Kept and maintained by the Environment and Ethics Officer of the Guild of Students at the University of Wales, Aberystwyth. All original posts and information provided here are the responsibility of the Environment and Ethics Officer, and are in no way taken to be those of UWA or the Guild of Students.

Sunday, June 17, 2007

Forced Out

Protestors at the Brecon campsite against the gas pipeline being laid across Wales have been evicted following a court order against them about ten days go granting the National Grid immediate possesion of the occupied land and shutting down their protest camp in the pipeline's route. Even the news that an ancient Roman road has been found in the pipeline's path won't appear to halt it any further - the prevailing mood seems to be that we simply have to hope for the best that the National Grid will take care of ecological and archaeological concerns.

The issue of tunnelling across a national park was brought up at last month's Hay-on-Wye festival - the pipeline, of course, coming close to the iconic town on its way to Gloucestershire. Apparently the subject caught Environment Secretary David Miliband off-balance, which goes some way to show how much the issue has registered in London-centric political circles. That said, though, hardly a peep out of the Cardiff-based political junkies either...

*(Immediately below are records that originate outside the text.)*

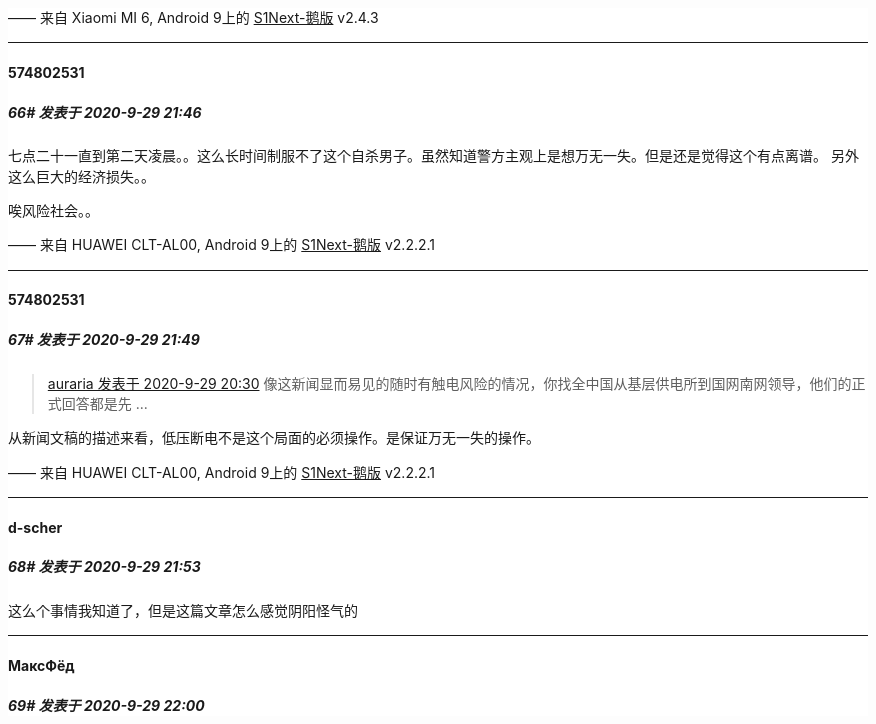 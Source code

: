 —— 来自 Xiaomi MI 6, Android 9上的 [S1Next-鹅版](https://github.com/ykrank/S1-Next/releases) v2.4.3







-----

####  574802531  
##### 66#       发表于 2020-9-29 21:46




七点二十一直到第二天凌晨。。这么长时间制服不了这个自杀男子。虽然知道警方主观上是想万无一失。但是还是觉得这个有点离谱。
另外这么巨大的经济损失。。

唉风险社会。。

—— 来自 HUAWEI CLT-AL00, Android 9上的 [S1Next-鹅版](https://github.com/ykrank/S1-Next/releases) v2.2.2.1







-----

####  574802531  
##### 67#       发表于 2020-9-29 21:49



<blockquote><a href="httphttps://bbs.saraba1st.com/2b/forum.php?mod=redirect&amp;goto=findpost&amp;pid=48900195&amp;ptid=1962550" target="_blank">auraria 发表于 2020-9-29 20:30</a>
像这新闻显而易见的随时有触电风险的情况，你找全中国从基层供电所到国网南网领导，他们的正式回答都是先 ...</blockquote>
从新闻文稿的描述来看，低压断电不是这个局面的必须操作。是保证万无一失的操作。

—— 来自 HUAWEI CLT-AL00, Android 9上的 [S1Next-鹅版](https://github.com/ykrank/S1-Next/releases) v2.2.2.1







-----

####  d-scher  
##### 68#       发表于 2020-9-29 21:53




这么个事情我知道了，但是这篇文章怎么感觉阴阳怪气的







-----

####  МаксФёд  
##### 69#       发表于 2020-9-29 22:00
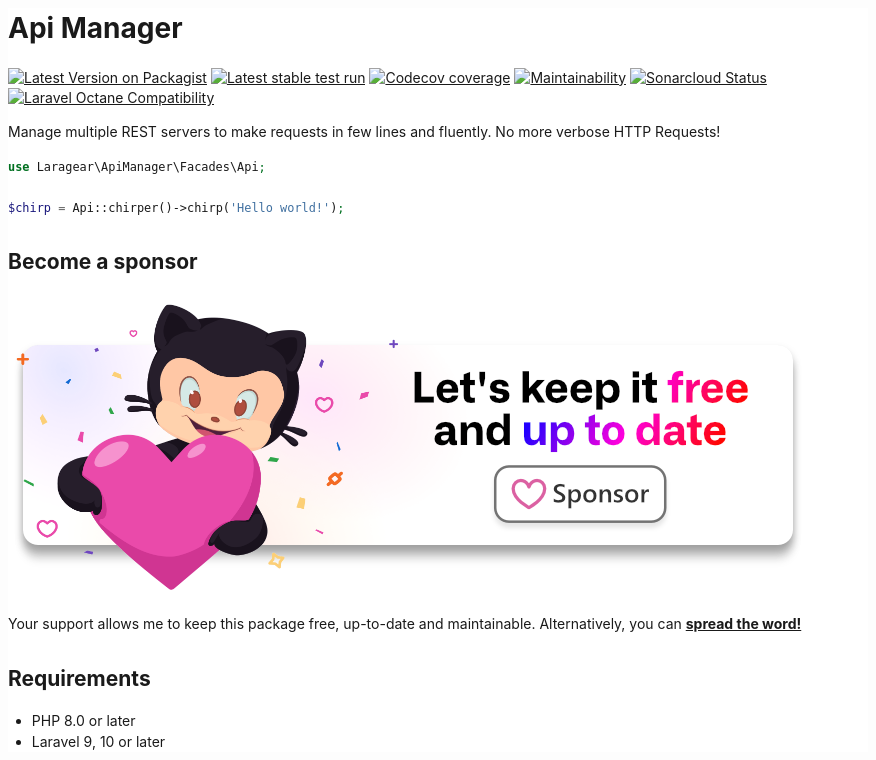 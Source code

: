 # Api Manager
[![Latest Version on Packagist](https://img.shields.io/packagist/v/laragear/api-manager.svg)](https://packagist.org/packages/laragear/api-manager)
[![Latest stable test run](https://github.com/Laragear/ApiManager/workflows/Tests/badge.svg)](https://github.com/Laragear/ApiManager/actions)
[![Codecov coverage](https://codecov.io/gh/Laragear/ApiManager/branch/1.x/graph/badge.svg?token=DPGO1BDJCJ)](https://codecov.io/gh/Laragear/ApiManager)
[![Maintainability](https://api.codeclimate.com/v1/badges/89a650b00897b4a87a52/maintainability)](https://codeclimate.com/github/Laragear/ApiManager/maintainability)
[![Sonarcloud Status](https://sonarcloud.io/api/project_badges/measure?project=Laragear_ApiManager&metric=alert_status)](https://sonarcloud.io/dashboard?id=Laragear_ApiManager)
[![Laravel Octane Compatibility](https://img.shields.io/badge/Laravel%20Octane-Compatible-success?style=flat&logo=laravel)](https://laravel.com/docs/10.x/octane#introduction)

Manage multiple REST servers to make requests in few lines and fluently. No more verbose HTTP Requests! 

```php
use Laragear\ApiManager\Facades\Api;

$chirp = Api::chirper()->chirp('Hello world!');
```

## Become a sponsor

[![](.github/assets/support.png)](https://github.com/sponsors/DarkGhostHunter)

Your support allows me to keep this package free, up-to-date and maintainable. Alternatively, you can **[spread the word!](http://twitter.com/share?text=I%20am%20using%20this%20cool%20PHP%20package&url=https://github.com%2FLaragear%2FPreload&hashtags=PHP,Laravel)**

## Requirements

* PHP 8.0 or later
* Laravel 9, 10 or later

UPDATE (19/06): It seems I was slightly premature in remarking on the eviction of the protestors at the Brecon campsite. The last I had heard from them was two weeks ago just after the eviction notice had been served, when they expected to be turfed out in the next day or so, but today the BBC reports that the eviction has finally begun today, with six arrests made. Police, in support of High Court enforcement officers, have moved on to the site to dismantle it and remove protestors on charges of trespass and failing to comply with the court order.